Muitas perguntas dilemáticas saem da divulgação da lista e da liberação dos vídeos com os depoimentos dos delatores. A principal parece ser: neste cenário de sobreviventes e suspeitos, que autoridade moral haverá para que se examinem e se processem as reformas tidas pelo governo como indispensáveis? Quem terá estatura, coragem e disposição para por o guizo no gato?
O próprio governo Temer, sujeito mais ativo da trama, sangra em cena aberta. Olha para o espelho e se vê cercado por destroços e peças de demolição. Está ameaçado de perder, de uma só vez, todo o seu núcleo duro e alguns de seus articuladores mais importantes. Salvam-se poucos de seus quadros, dentre os quais já são poucos os que conjugam lé com cré. Em condições normais de temperatura e pressão, seria um morto-vivo. Mas as condições não são normais.
Fora do círculo governamental, incluindo nele as bases parlamentares de apoio e seus partidos, o cenário não é melhor. As oposições se reduziram à impotência. Carecem de clareza e se mantêm em agitação permanente graças a um repertório miseravelmente pobre, reduzido à denúncia do golpe e da impopularidade das reformas. Nada propõem de construtivo, parece nem sequer se dar conta de água que a sufoca já passou do pescoço. Sua ladainha se dá ao luxo de fazer de conta que não há, em seu campo, montanhas de dinheiro sujo e de transações ilícitas, com que se azeitaram algumas engrenagens e se impulsionou o enriquecimento de algumas pessoas. Não admite que a oposição — a esquerda, sempre tão orgulhosa de sua integridade ética — possa ser acusada de corrupção. Prefere dizer que isso é coisa do Moro e da mídia golpista.
Faltam lideranças democráticas no País. Andamos às cegas. Faltam-nos nomes, propostas, planos de voo, cartas de navegação.
A intelectualidade está como que desfalecida, reclusa em seus nichos e reduzida aos bate-bocas estéreis e narcisistas das redes sociais, onde a agressividade e a grosseria continuam a prevalecer.
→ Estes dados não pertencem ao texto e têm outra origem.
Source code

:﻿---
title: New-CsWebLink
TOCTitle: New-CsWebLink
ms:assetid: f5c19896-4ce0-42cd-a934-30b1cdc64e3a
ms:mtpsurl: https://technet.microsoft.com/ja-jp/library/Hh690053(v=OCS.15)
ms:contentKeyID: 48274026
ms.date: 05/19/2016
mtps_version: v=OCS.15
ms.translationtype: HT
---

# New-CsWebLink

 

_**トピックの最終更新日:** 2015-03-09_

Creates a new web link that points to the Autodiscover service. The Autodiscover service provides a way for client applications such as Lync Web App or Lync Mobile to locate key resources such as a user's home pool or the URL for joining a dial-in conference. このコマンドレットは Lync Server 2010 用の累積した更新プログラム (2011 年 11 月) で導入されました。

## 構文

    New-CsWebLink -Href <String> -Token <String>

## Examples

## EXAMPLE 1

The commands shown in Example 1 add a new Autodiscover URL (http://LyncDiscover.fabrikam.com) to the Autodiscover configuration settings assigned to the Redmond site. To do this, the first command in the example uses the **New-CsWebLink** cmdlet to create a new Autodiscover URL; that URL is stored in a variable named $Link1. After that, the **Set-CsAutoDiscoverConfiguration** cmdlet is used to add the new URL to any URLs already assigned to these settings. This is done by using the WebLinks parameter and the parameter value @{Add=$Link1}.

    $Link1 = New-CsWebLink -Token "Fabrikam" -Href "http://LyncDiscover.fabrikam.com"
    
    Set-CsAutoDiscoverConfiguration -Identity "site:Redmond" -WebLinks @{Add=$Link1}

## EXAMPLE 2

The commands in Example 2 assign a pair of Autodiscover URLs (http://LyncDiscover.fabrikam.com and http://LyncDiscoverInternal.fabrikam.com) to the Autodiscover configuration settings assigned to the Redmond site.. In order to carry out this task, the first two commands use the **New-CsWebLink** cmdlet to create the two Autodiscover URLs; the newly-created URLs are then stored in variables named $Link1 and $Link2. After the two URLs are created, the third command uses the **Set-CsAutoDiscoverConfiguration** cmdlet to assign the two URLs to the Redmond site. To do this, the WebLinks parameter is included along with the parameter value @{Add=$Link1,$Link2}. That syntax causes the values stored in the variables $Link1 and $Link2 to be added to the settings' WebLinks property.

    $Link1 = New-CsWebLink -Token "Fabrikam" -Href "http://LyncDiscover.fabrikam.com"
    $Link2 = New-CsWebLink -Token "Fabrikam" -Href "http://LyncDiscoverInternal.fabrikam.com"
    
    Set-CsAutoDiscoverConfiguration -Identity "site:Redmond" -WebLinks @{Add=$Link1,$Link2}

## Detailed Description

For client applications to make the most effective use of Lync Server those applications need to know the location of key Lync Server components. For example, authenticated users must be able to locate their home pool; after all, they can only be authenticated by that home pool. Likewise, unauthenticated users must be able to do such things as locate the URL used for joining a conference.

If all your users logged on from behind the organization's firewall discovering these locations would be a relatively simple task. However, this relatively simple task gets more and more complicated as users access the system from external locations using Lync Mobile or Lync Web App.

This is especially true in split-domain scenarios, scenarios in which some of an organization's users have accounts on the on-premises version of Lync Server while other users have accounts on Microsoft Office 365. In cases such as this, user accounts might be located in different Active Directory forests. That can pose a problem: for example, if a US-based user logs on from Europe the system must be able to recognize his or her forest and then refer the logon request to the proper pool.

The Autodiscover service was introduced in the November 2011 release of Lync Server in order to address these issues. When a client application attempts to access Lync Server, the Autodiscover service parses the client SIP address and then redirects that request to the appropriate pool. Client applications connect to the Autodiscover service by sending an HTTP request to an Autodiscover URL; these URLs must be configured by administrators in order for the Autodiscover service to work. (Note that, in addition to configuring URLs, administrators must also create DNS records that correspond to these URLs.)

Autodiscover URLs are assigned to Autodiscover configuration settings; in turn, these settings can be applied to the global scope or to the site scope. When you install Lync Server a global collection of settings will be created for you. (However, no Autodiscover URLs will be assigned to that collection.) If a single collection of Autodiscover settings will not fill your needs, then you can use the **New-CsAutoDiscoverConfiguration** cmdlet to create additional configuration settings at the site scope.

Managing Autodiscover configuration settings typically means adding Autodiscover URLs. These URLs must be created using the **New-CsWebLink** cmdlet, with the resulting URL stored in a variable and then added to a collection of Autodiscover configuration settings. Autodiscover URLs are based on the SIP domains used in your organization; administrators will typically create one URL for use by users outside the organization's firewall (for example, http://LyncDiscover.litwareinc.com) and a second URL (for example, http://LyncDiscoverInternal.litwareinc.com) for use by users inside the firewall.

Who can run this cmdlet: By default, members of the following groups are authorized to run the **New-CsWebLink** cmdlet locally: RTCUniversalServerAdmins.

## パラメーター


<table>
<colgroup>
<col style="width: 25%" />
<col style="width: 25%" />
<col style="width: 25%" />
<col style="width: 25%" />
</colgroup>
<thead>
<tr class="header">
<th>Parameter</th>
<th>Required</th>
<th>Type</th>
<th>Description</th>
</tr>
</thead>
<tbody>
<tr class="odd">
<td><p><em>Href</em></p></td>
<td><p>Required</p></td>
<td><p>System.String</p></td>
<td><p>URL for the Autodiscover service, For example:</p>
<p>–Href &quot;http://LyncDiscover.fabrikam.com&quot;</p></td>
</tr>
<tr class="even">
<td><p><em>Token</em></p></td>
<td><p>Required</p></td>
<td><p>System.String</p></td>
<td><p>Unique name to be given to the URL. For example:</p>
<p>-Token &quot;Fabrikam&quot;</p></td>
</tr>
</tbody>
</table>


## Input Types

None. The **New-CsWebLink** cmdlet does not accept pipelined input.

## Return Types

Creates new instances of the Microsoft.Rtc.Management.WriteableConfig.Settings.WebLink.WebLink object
Cada um toca sua partitura, faz suas pesquisas e representa um papel, mas ao passo que uns se agitam com frenesi outros mal saem do sofá confortável da contemplação. É como se não houvesse mais pensamento disposto a pular sobre a vida.
Por extensão, a sociedade fica largada à própria sorte, mastigando sua raiva, seu ressentimento, suas frustrações, seu “ódio aos políticos”, sem que ninguém a ajude a ver o quadro com mais serenidade e equilíbrio. Por “sociedade” entendam-se também os movimentos sociais, em quem tantos depositam tantas esperanças. Na melhor das hipóteses, são movimentos corporativos, escravizados por seus dirigentes, que olham para os próprios pés e, regra geral, não vão muito além do sebastianismo que pede a volta redentora de Lula, o eterno injustiçado, enquanto engrossam o caldo insosso da denúncia do “golpe” e do “caráter seletivo” da Lava Jato. São, claro, contra todas as reformas, mas não apresentam uma reforma para chamar de sua. Vão com isso puxando a esquerda para o fundo do poço. E atraindo os movimentos de direita, que copiam seus gestos.
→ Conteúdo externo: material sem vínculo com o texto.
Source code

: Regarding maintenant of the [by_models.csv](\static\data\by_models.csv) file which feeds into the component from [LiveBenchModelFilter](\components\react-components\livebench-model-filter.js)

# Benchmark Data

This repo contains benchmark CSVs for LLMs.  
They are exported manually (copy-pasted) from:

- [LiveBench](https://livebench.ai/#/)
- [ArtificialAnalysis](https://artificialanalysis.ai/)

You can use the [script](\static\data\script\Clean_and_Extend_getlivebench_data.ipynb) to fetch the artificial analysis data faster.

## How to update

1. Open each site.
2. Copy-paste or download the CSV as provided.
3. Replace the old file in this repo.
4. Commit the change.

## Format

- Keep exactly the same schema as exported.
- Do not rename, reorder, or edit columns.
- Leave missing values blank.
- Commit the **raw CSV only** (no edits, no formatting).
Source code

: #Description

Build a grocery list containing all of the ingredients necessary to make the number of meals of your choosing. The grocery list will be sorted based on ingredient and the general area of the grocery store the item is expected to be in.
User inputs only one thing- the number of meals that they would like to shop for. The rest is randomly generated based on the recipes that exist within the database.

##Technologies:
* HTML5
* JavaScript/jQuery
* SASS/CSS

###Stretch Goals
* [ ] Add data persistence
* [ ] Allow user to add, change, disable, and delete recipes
Pela direita, um misto de aventureirismo e regressismo busca capturar os cidadãos indignados, abandonados pela esquerda e que dela se afastaram. Uma disputa por hegemonia, que de modo algum poderia ser dada como resolvida, mas que só é levada a sério pela própria direita. Boa parte da esquerda embarca numa canoa parecida. Fala-se em “onda conservadora” para qualificar os que aplaudem a direita pura e simplesmente para demarcar sua distância da esquerda. Chama-se de “fascista” a dona de casa que não aguenta mais assistir à novela da corrupção. Dá-se como favas contadas que a população derivou para uma pauta racista e homofóbica. Pouco se faz para que se compreendam as motivações que vêm de baixo e os impactos socioculturais das imponentes mudanças estruturais que nos afetam. Aceita-se, com a maior facilidade e superficialidade, sem pegada crítica mínima, do suposto de que no País somente pulsam a “violência do Estado”, a força policial contra os pobres, maltratados sem pena por elites retrógradas e uma classe política acanalhada.
Não surpreende que deste diagnóstico superficial derivem pregações catastrofistas, que cancelam o que há de vida ativa na sociedade e aplaudem todo e qualquer ato de “protesto contra os políticos”. A violência teria de ser combatida com mais violência, só que com sinais trocados: não a do Estado, mas a das “ruas”.
Cenário desolador. Mas não é a política uma ferramenta vocacionada para abrir portas e responder à mudança dos ventos? Sendo assim, não se deveria descartar que entre os destroços, e precisamente por causa deles, emerja uma iniciativa que ponha na mesa, sem receios calculados ou sinceros, uma agenda democrática positiva, que resgate o País das garras do sistema político e o faça agir como Estado, como comunidade política.